De pronto me vi, tomando un rebujito de la tierra, hasta las cejas de albero, en una caseta a reventar y rodeado de mi gente, en nuestro sitio, en la Feria de El Santo.
Las canciones se coreaban a placer y las risas, ensordecidas por esa música que todos nos sabemos de memoria, siempre parecían pedir una copa más.
Los protagonistas no fueron otros que los amigos, entendiendo por amigos a esa familia que se escoge, esa que no entiende de nombres y apellidos y que también puede albergar alguna otra relación más allá de la amistad. No seré compasivo a la hora de acusar de locura a aquel que me diga que no puedo ser amigo de mis padres, hermanos, primos, tíos, jefes o cualquier otra relación que incumba la familiar o profesional.
Llamaré loco al que insinué que tu tío, con el que compartes un gin-tonic hablando de aquello que la conversación reclame, o tu padre, con el que te fumas un cigarrillo mientras observáis el disfrute de los allí presentes, o el hermano con el que comentas la chica que te gusta, no son tus amigos.
Los amigos son los momentos, los aliados para que tu vida sea tremendamente más divertida e interesante de lo que lo sería sin ellos, y el que diga lo contrario, es un loco que jamás ha pisado la Feria de Montilla.

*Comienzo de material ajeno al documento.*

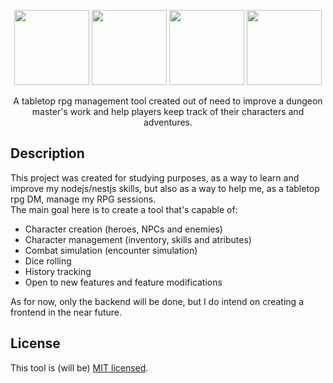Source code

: <p align="center">
  <a href="#" target="blank"><img src="https://i.pinimg.com/originals/db/b2/2b/dbb22b7180494bb59859499c583997a5.png" width="120" alt="" /></a>
  <a href="#" target="blank"><img src="https://i.pinimg.com/originals/19/b9/a6/19b9a6da2d360ff522eb93ff0b871447.png" width="120" alt="" /></a>
  <a href="#" target="blank"><img src="https://i.pinimg.com/originals/71/b3/ee/71b3ee58d1ce3b9309d01ac267f3a348.png" width="120" alt="" /></a>
  <a href="#" target="blank"><img src="https://i.pinimg.com/originals/dc/13/9e/dc139e1cd5a406b6dda42f0c51dd68c0.png" width="120" alt="" /></a>

</p>

  <p align="center">A tabletop rpg management tool created out of need to improve a dungeon master's work and help players keep track of their characters and adventures.</p>

## Description

This project was created for studying purposes, as a way to learn and improve my nodejs/nestjs skills, but also as a way to help me, as a tabletop rpg DM, manage my RPG sessions. <br/>
The main goal here is to create a tool that's capable of:
- Character creation (heroes, NPCs and enemies)
- Character management (inventory, skills and atributes)
- Combat simulation (encounter simulation)
- Dice rolling
- History tracking
- Open to new features and feature modifications

As for now, only the backend will be done, but I do intend on creating a frontend in the near future.

## License

This tool is (will be) [MIT licensed](LICENSE).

Caseteros, feriantes, camareros, personal de limpieza… trabajaron sin parar para que nosotros disfrutáramos de lo que es nuestro, de lo que el bicho nos arrebató, de ver a nuestra gente, saludarnos, saber de nuestros vecinos y disfrutar con ellos, por eso es el momento de dar las gracias, aunque no sé muy bien a quién.
No tengo la menor idea de si las gracias hay que darlas a los trabajadores, a Dios, al Ayuntamiento por no cambiar el formato en exceso, a San Francisco Solano o al dichosos COVID por no aparecer demasiado estos meses. No soy capaz de adivinar a quién, seguramente a todos ellos, pero lo único que sé es que doy las gracias por haber vuelto a vivir una Feria de El Santo en condiciones.
Los nuevos se preguntaban cómo sería la feria del pueblo montillano, ya saben la respuesta. Las casetas abiertas que solo el alba es capaz de cerrar, los enemigos en los coches locos, la música en directo, el tren de los escobazos para los más pequeños, las sevillanas que enamoran, los pollos asados después de la tercera copa, los carruajes abriendo la feria, los arcos, las luces, los fuegos…
La magia. La magia de la feria, esa que algunos ni siquiera habían conocido y de la que ya no querrán desprenderse. Esa atmósfera que emana nuestra ciudad, el vino y nuestras raíces.
Y es que, con algunos peros, como la falta de oferta para los adolescentes menores de edad y las deficientes conexiones de transporte público para bajar y subir de la feria sin el tradicional trenecito, la feria fue un éxito. El que no vino escuchó las historias de los jóvenes y arde en deseos de que llegue de nuevo el 14 de julio y el que estuvo, volverá.
Paco Cobos
Muy bien Paco Cobos, te ha faltado el voluntariado, sanitarios y fuerzas de orden.
Pero es cierto todo lo que dices, Dios quiera que no vuelvan más males.